**EXCERPTED DATA**
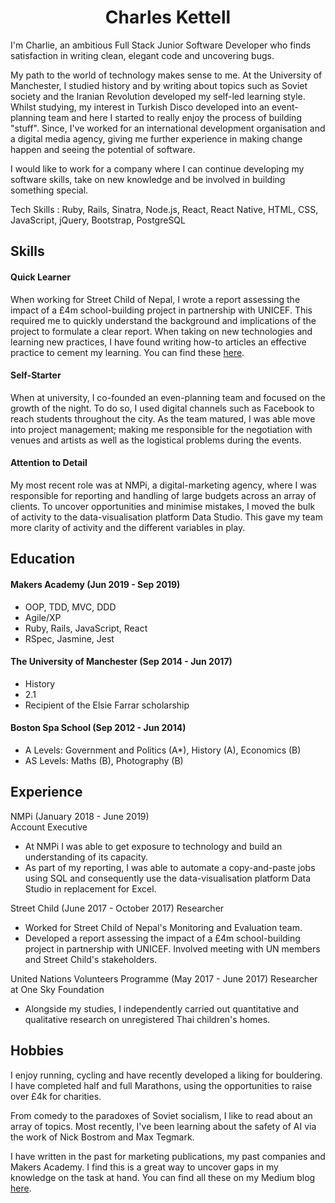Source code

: <h1 align='center'> Charles Kettell </h1>

I'm Charlie, an ambitious Full Stack Junior Software Developer who finds satisfaction in writing clean, elegant code and uncovering bugs.

My path to the world of technology makes sense to me. At the University of Manchester, I studied history and by writing about topics such as Soviet society and the Iranian Revolution developed my self-led learning style. Whilst studying, my interest in Turkish Disco developed into an event-planning team and here I started to really enjoy the process of building "stuff". Since, I've worked for an international development organisation and a digital media agency, giving me further experience in making change happen and seeing the potential of software.

I would like to work for a company where I can continue developing my software skills, take on new knowledge and be involved in building something special.

Tech Skills : Ruby, Rails, Sinatra, Node.js, React, React Native, HTML, CSS, JavaScript, jQuery, Bootstrap, PostgreSQL

## Skills

#### Quick Learner

When working for Street Child of Nepal, I wrote a report assessing the impact of a £4m school-building project in partnership with UNICEF. This required me to quickly understand the background and implications of the project to formulate a clear report. When taking on new technologies and learning new practices, I have found writing how-to articles an effective practice to cement my learning. You can find these <a href="https://medium.com/@charleskettell">here</a>.

#### Self-Starter

When at university, I co-founded an even-planning team and focused on the growth of the night. To do so, I used digital channels such as Facebook to reach students throughout the city. As the team matured, I was able move into project management; making me responsible for the negotiation with venues and artists as well as the logistical problems during the events.

#### Attention to Detail

My most recent role was at NMPi, a digital-marketing agency, where I was responsible for reporting and handling of large budgets across an array of clients. To uncover opportunities and minimise mistakes, I moved the bulk of activity to the data-visualisation platform Data Studio. This gave my team more clarity of activity and the different variables in play.

## Education

#### Makers Academy (Jun 2019 - Sep 2019)

- OOP, TDD, MVC, DDD
- Agile/XP
- Ruby, Rails, JavaScript, React
- RSpec, Jasmine, Jest

#### The University of Manchester (Sep 2014 - Jun 2017)

- History
- 2.1
- Recipient of the Elsie Farrar scholarship

#### Boston Spa School (Sep 2012 - Jun 2014)

- A Levels: Government and Politics (A*), History (A), Economics (B)
- AS Levels: Maths (B), Photography (B)

## Experience

NMPi (January 2018 - June 2019)    
Account Executive  
- At NMPi I was able to get exposure to technology and build an understanding of its capacity.
- As part of my reporting, I was able to automate a copy-and-paste jobs using SQL and consequently use the data-visualisation platform Data Studio in replacement for Excel.

Street Child (June 2017 - October 2017)
Researcher
- Worked for Street Child of Nepal's Monitoring and Evaluation team.
- Developed a report assessing the impact of a £4m school-building project in partnership with UNICEF. Involved meeting with UN members and Street Child's stakeholders.

United Nations Volunteers Programme (May 2017 - June 2017)
Researcher at One Sky Foundation
- Alongside my studies, I independently carried out quantitative and qualitative research on unregistered Thai children's homes.  

## Hobbies

I enjoy running, cycling and have recently developed a liking for bouldering. I have completed half and full Marathons, using the opportunities to raise over £4k for charities.

From comedy to the paradoxes of Soviet socialism, I like to read about an array of topics. Most recently, I've been learning about the safety of AI via the work of Nick Bostrom and Max Tegmark.

I have written in the past for marketing publications, my past companies and Makers Academy. I find this is a great way to uncover gaps in my knowledge on the task at hand. You can find all these on my Medium blog <a href="https://medium.com/@charleskettell">here</a>.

**TASK DIRECTIONS**
Each line of the entries that contains the word "React" should be listed.

**ANSWER FOR THE TASK**
Tech Skills : Ruby, Rails, Sinatra, Node.js, React, React Native, HTML, CSS, JavaScript, jQuery, Bootstrap, PostgreSQL
- Ruby, Rails, JavaScript, React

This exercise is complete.